DATASET EXTRACT
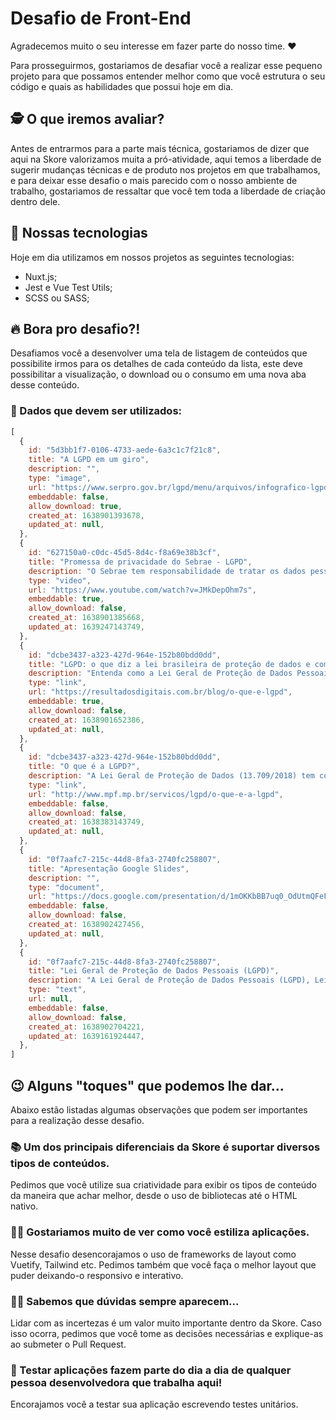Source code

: # Desafio de Front-End
Agradecemos muito o seu interesse em fazer parte do nosso time. ❤️

Para prosseguirmos, gostariamos de desafiar você a realizar esse pequeno projeto para que possamos entender melhor como que você estrutura o seu código e quais as habilidades que possui hoje em dia.

## 🕵️ O que iremos avaliar?
Antes de entrarmos para a parte mais técnica, gostariamos de dizer que aqui na Skore valorizamos muita a pró-atividade, aqui temos a liberdade de sugerir mudanças técnicas e de produto nos projetos em que trabalhamos, e para deixar esse desafio o mais parecido com o nosso ambiente de trabalho, gostariamos de ressaltar que você tem toda a liberdade de criação dentro dele.

## 🚀 Nossas tecnologias
Hoje em dia utilizamos em nossos projetos as seguintes tecnologias:
- Nuxt.js;
- Jest e Vue Test Utils;
- SCSS ou SASS;

## 🔥 Bora pro desafio?!
Desafiamos você a desenvolver uma tela de listagem de conteúdos que possibilite irmos para os detalhes de cada conteúdo da lista, este deve possibilitar a visualização, o download ou o consumo em uma nova aba desse conteúdo.

### 💾 Dados que devem ser utilizados:
```javascript
[
  {
    id: "5d3bb1f7-0106-4733-aede-6a3c1c7f21c8",
    title: "A LGPD em um giro",
    description: "",
    type: "image",
    url: "https://www.serpro.gov.br/lgpd/menu/arquivos/infografico-lgpd-em-um-giro",
    embeddable: false,
    allow_download: true,
    created_at: 1638901393678,
    updated_at: null,
  },
  {
    id: "627150a0-c0dc-45d5-8d4c-f8a69e38b3cf",
    title: "Promessa de privacidade do Sebrae - LGPD",
    description: "O Sebrae tem responsabilidade de tratar os dados pessoais dos empreendedores conforme preconiza a Lei Geral de Proteção de Dados - LGPD. Apresentamos aqui nossa promessa sobre os cuidados que tomamos e as razões porque coletamos e tratamos os dados.",
    type: "video",
    url: "https://www.youtube.com/watch?v=JMkDepOhm7s",
    embeddable: true,
    allow_download: false,
    created_at: 1638901385668,
    updated_at: 1639247143749,
  },
  {
    id: "dcbe3437-a323-427d-964e-152b80bdd0dd",
    title: "LGPD: o que diz a lei brasileira de proteção de dados e como ela pode impactar a estratégia de marketing de sua empresa",
    description: "Entenda como a Lei Geral de Proteção de Dados Pessoais, afeta a forma com que as empresas e organizações captam, armazenam e utilizam dados de seus clientes, tanto no meio online quanto offline",
    type: "link",
    url: "https://resultadosdigitais.com.br/blog/o-que-e-lgpd",
    embeddable: true,
    allow_download: false,
    created_at: 1638901652386,
    updated_at: null,
  },
  {
    id: "dcbe3437-a323-427d-964e-152b80bdd0dd",
    title: "O que é a LGPD?",
    description: "A Lei Geral de Proteção de Dados (13.709/2018) tem como principal objetivo proteger os direitos fundamentais de liberdade e de privacidade e o livre desenvolvimento da personalidade da pessoa natural.",
    type: "link",
    url: "http://www.mpf.mp.br/servicos/lgpd/o-que-e-a-lgpd",
    embeddable: false,
    allow_download: false,
    created_at: 1638383143749,
    updated_at: null,
  },
  {
    id: "0f7aafc7-215c-44d8-8fa3-2740fc258807",
    title: "Apresentação Google Slides",
    description: "",
    type: "document",
    url: "https://docs.google.com/presentation/d/1mOKKbBB7uq0_OdUtmQFeFBA5TJIvI3QG7tgAkuMJDYs/edit?usp=sharing",
    embeddable: false,
    allow_download: false,
    created_at: 1638902427456,
    updated_at: null,
  },
  {
    id: "0f7aafc7-215c-44d8-8fa3-2740fc258807",
    title: "Lei Geral de Proteção de Dados Pessoais (LGPD)",
    description: "A Lei Geral de Proteção de Dados Pessoais (LGPD), Lei n° 13.709/2018, foi promulgada para proteger os direitos fundamentais de liberdade e de privacidade e a livre formação da personalidade de cada indivíduo. A Lei fala sobre o tratamento de dados pessoais, dispostos em meio físico ou digital, feito por pessoa física ou jurídica de direito público ou privado, englobando um amplo conjunto de operações que podem ocorrer em meios manuais ou digitais. <br> No âmbito da LGPD, o tratamento dos dados pessoais pode ser realizado por dois agentes de tratamento, o Controlador e o Operador. Além deles, há a figura do Encarregado, que é a pessoa indicada pelo Controlador para atuar como canal de comunicação entre o Controlador, o Operador, os(as) titulares dos dados e a Autoridade Nacional de Proteção de Dados (ANPD). <br> Tema fundamental trabalhado pela Lei, o tratamento de dados diz respeito a qualquer atividade que utiliza um dado pessoal na execução da sua operação, como, por exemplo: coleta, produção, recepção, classificação, utilização, acesso, reprodução, transmissão, distribuição, processamento, arquivamento, armazenamento, eliminação, avaliação ou controle da informação, modificação, comunicação, transferência, difusão ou extração. <br> Antes de iniciar qualquer tipo de tratamento de dados pessoais, o agente deve se certificar que a finalidade da operação está registrada de forma clara e explícita e os propósitos especificados e informados ao(à) titular dos dados. No caso do setor público, a principal finalidade do tratamento está relacionada à execução de políticas públicas, devidamente previstas em lei, regulamentos ou respaldadas em contratos, convênios ou instrumentos semelhantes. <br> O compartilhamento dentro da administração pública, no âmbito da execução de políticas públicas, é previsto na Lei e dispensa o consentimento específico. Contudo, o órgão que coleta deve informar com transparência qual dado será compartilhado e com quem. Do outro lado, o órgão que solicita receber o compartilhamento precisa justificar esse acesso com base na execução de uma política pública específica e claramente determinada, descrevendo o motivo da solicitação de acesso e o uso que será feito com os dados. Informações protegidas por sigilo seguem protegidas e sujeitas a normativos e regras específicas. Essas e outras questões fundamentais devem ser observadas pelos órgãos e entidades da administração federal no sentido de assegurar a conformidade do tratamento de dados pessoais de acordo com as hipóteses legais e princípios da LGPD. <br> A Lei estabelece uma estrutura legal de direitos dos(as) titulares de dados pessoais. Esses direitos devem ser garantidos durante toda a existência do tratamento dos dados pessoais realizado pelo órgão ou entidade. Para o exercício dos direitos dos(as) titulares, a LGPD prevê um conjunto de ferramentas que aprofundam obrigações de transparência ativa e passiva, e criam meios processuais para mobilizar a Administração Pública. <br> Documento base:  Guia de Boas Práticas para Implementação na Administração Pública Federal da Lei Geral de Proteção de Dados, documento elaborado pelos diferentes órgãos que compõem o Comitê Central de Governança de Dados e que contém orientações sobre as atribuições e atuação do Controlador, do Operador e do Encarregado, bem como da Autoridade Nacional de Proteção de Dados (ANPD) e versa, ainda, sobre os direitos fundamentais dos(as) cidadãos(ãs) titulares dos dados, aborda hipóteses de tratamento dos dados e sua realização, indica o ciclo de vida do tratamento dos dados pessoais e apresenta boas práticas em segurança da informação.",
    type: "text",
    url: null,
    embeddable: false,
    allow_download: false,
    created_at: 1638902704221,
    updated_at: 1639161924447,
  },
]
```

## 😉 Alguns "toques" que podemos lhe dar...
Abaixo estão listadas algumas observações que podem ser importantes para a realização desse desafio.

### 📚 Um dos principais diferenciais da Skore é suportar diversos tipos de conteúdos.
Pedimos que você utilize sua criatividade para exibir os tipos de conteúdo da maneira que achar melhor, desde o uso de bibliotecas até o HTML nativo.

### 💅🏿 Gostariamos muito de ver como você estiliza aplicações.
Nesse desafio desencorajamos o uso de frameworks de layout como Vuetify, Tailwind etc. Pedimos também que você faça o melhor layout que puder deixando-o responsivo e interativo.

### 🤷‍♀️ Sabemos que dúvidas sempre aparecem...
Lidar com as incertezas é um valor muito importante dentro da Skore. Caso isso ocorra, pedimos que você tome as decisões necessárias e explique-as ao submeter o Pull Request.


### 🧪 Testar aplicações fazem parte do dia a dia de qualquer pessoa desenvolvedora que trabalha aqui!
Encorajamos você a testar sua aplicação escrevendo testes unitários.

ACTION ITEM
Set down, word for word, every line from the line that holds "### 💅🏿 Gostariamos" to the end of the entries above, including both ends.

EXERCISE RESPONSE
### 💅🏿 Gostariamos muito de ver como você estiliza aplicações.
Nesse desafio desencorajamos o uso de frameworks de layout como Vuetify, Tailwind etc. Pedimos também que você faça o melhor layout que puder deixando-o responsivo e interativo.

### 🤷‍♀️ Sabemos que dúvidas sempre aparecem...
Lidar com as incertezas é um valor muito importante dentro da Skore. Caso isso ocorra, pedimos que você tome as decisões necessárias e explique-as ao submeter o Pull Request.


### 🧪 Testar aplicações fazem parte do dia a dia de qualquer pessoa desenvolvedora que trabalha aqui!
Encorajamos você a testar sua aplicação escrevendo testes unitários.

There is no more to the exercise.